Backup & Recovery¶

Backup Architecture¶

graph LR
    PVC[PersistentVolumeClaims] -->|VolSync| Kopia[Kopia Repository]
    Kopia -->|S3 API| Garage[Garage S3]
    PG[PostgreSQL WAL] -->|barman-cloud| Garage
    MDB[MariaDB Galera] -->|mysqldump| Garage
    Git[Git Repository] -->|GitOps| State[Cluster State]

The cluster uses a layered backup strategy:

Data Type	Backup Method	Destination	Schedule
Application config (PVCs)	VolSync + Kopia	Garage S3	Daily at 2 AM
PostgreSQL databases	barman-cloud (WAL + base backups)	Garage S3	Continuous WAL + scheduled
MariaDB databases	mysqldump (mariadb-operator Backup CR)	Garage S3	Every 6 hours
Cluster state	Git repository	GitHub	On every push
Secrets	SOPS-encrypted in Git + 1Password	GitHub + 1Password	On every push

VolSync¶

VolSync replicates PersistentVolumeClaims to S3-compatible storage.

Configuration Details¶

The VolSync component at kubernetes/components/volsync/ provides reusable backup/restore templates:

Setting	Value
Schedule	`0 2 * * *` (daily at 2 AM UTC)
Compression	`zstd-fastest`
Copy method	`Direct`
Parallelism	`2` threads
Cache storage	`openebs-hostpath` (5Gi)
Mover user	UID/GID 1000

Retention policy:

24 hourly, 7 daily, 4 weekly, 6 monthly, 2 yearly

Applying VolSync to an Application¶

Reference the VolSync component in your app's ks.yaml:

# In your app's ks.yaml
spec:
  components:
    - name: volsync

VolSync uses the ${APP} variable (from Flux substitution) to name resources.
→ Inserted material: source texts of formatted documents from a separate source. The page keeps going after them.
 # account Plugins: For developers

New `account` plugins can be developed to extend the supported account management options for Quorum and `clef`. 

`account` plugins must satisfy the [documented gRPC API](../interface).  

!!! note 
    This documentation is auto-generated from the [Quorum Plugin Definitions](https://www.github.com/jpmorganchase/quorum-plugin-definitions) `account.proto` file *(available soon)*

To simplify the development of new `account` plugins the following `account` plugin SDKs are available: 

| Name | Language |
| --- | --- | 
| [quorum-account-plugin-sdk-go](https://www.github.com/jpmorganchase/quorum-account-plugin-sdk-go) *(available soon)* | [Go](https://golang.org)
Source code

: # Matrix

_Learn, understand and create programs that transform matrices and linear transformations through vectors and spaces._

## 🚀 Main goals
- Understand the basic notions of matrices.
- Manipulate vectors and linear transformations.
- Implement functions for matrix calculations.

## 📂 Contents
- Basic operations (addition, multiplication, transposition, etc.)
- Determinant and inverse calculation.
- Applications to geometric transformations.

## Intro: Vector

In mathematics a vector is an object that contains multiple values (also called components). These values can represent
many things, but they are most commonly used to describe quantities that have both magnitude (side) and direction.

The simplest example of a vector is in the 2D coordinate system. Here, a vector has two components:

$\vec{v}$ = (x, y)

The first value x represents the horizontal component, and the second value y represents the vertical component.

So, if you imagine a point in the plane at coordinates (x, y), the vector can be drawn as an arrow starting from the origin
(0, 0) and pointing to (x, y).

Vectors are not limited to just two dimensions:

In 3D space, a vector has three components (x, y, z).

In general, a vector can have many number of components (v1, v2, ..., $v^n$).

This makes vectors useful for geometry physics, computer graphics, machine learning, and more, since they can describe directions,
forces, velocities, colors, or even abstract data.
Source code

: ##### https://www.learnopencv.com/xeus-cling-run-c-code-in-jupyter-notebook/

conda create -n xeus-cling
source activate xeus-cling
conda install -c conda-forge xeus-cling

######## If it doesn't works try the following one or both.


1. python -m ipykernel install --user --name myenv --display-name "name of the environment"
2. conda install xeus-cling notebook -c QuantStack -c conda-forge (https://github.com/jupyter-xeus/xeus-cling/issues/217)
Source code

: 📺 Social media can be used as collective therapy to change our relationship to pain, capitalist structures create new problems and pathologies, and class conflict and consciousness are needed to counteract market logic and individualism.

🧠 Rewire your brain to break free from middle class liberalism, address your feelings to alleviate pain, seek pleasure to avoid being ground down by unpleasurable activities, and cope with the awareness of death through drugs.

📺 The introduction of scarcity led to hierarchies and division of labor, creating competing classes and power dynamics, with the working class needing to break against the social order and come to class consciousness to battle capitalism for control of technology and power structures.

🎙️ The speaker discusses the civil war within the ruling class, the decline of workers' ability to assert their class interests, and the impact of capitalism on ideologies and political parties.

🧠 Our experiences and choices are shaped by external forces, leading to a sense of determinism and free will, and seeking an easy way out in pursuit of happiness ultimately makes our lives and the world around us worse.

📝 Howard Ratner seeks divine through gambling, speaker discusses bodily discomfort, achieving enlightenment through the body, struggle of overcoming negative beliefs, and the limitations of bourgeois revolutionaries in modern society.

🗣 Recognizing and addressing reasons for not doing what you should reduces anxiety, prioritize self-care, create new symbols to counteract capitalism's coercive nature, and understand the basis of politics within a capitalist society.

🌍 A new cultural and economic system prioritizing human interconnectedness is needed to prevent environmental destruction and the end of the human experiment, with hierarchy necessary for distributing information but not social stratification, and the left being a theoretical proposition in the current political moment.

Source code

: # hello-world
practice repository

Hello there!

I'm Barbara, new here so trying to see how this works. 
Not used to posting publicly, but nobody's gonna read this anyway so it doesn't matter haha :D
Each app gets its own ReplicationSource and Kopia secret.

Checking Backup Status¶

# List all backup sources and their last sync time
kubectl get replicationsource -A

# List all restore destinations
kubectl get replicationdestination -A

# Detailed status for a specific app
kubectl -n <namespace> describe replicationsource <app-name>

Restoring from a VolSync Backup¶

Warning

Restoring overwrites the existing PVC data. Ensure you understand the implications before proceeding.

Scale down the application to release the PVC:

flux suspend hr <app-name> -n <namespace>
kubectl -n <namespace> scale deploy/<app-name> --replicas=0

Trigger the restore by annotating the ReplicationDestination:

kubectl -n <namespace> patch replicationdestination <app-name> \
  --type merge -p '{"spec":{"trigger":{"manual":"restore-once"}}}'

Wait for the restore to complete:

kubectl -n <namespace> get replicationdestination <app-name> -w

Resume the application:

flux resume hr <app-name> -n <namespace>

Verify the application is running with restored data:
```
kubectl -n <namespace> get pods
```

Mass Point-in-Time Restore¶

For disaster recovery scenarios where all VolSync-backed applications need to be restored simultaneously, use the automated mass restore script:

./scripts/volsync-restore-all.sh

Warning

This script restores all 16 VolSync-backed applications at once. Ensure you understand the implications before running it.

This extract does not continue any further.